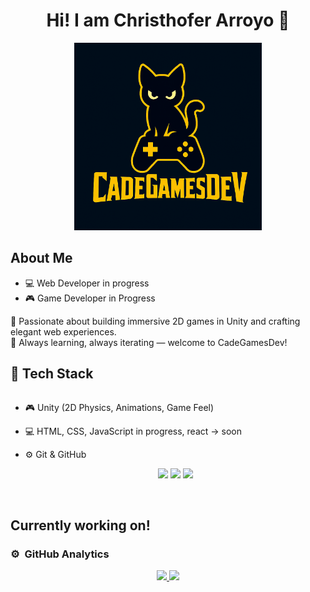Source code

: <div align="center">
  <h1 align="center">Hi! I am Christhofer Arroyo 👋</h1>
  <img src="https://github.com/CadeGamesDev/CadeGamesDev/blob/main/Banner_Cadejo.png?raw=true" alt="Christhofer Arroyo" width="300"/>
</div>


## About Me

- 💻 Web Developer in progress
- 🎮 Game Developer in Progress

🧠 Passionate about building immersive 2D games in Unity and crafting elegant web experiences.  
🚀 Always learning, always iterating — welcome to CadeGamesDev!

## 🧰 Tech Stack

<table>
  
</table>

- 🎮 Unity (2D Physics, Animations, Game Feel)  
- 💻 HTML, CSS, JavaScript in progress, react -> soon
- ⚙️ Git & GitHub 

  <p align="center">
  <img src="https://img.shields.io/badge/Unity-2D%20Game%20Dev-black?style=for-the-badge&logo=unity" />
  <img src="https://img.shields.io/badge/JavaScript-Web%20Dev-yellow?style=for-the-badge&logo=javascript" />
  <img src="https://img.shields.io/badge/GitHub-Projects-blue?style=for-the-badge&logo=github" />
</p>

<br>

## Currently working on!

                                                                              


### ⚙️ &nbsp;GitHub Analytics

<p align="center">
<a href="https://github.com/CadeGamesDev">
  <img height="180em" src="https://github-readme-stats-eight-theta.vercel.app/api?username=CadeGamesDev&show_icons=true&theme=algolia&include_all_commits=true&count_private=true"/>
  <img height="180em" src="https://github-readme-stats-eight-theta.vercel.app/api/top-langs/?username=CadeGamesDev&layout=compact&langs_count=8&theme=algolia"/>
</a>
</p>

======

__Task objective__: Each line of the data that has the string "username" should be returned.

__Solution below__:
  <img height="180em" src="https://github-readme-stats-eight-theta.vercel.app/api?username=CadeGamesDev&show_icons=true&theme=algolia&include_all_commits=true&count_private=true"/>
  <img height="180em" src="https://github-readme-stats-eight-theta.vercel.app/api/top-langs/?username=CadeGamesDev&layout=compact&langs_count=8&theme=algolia"/>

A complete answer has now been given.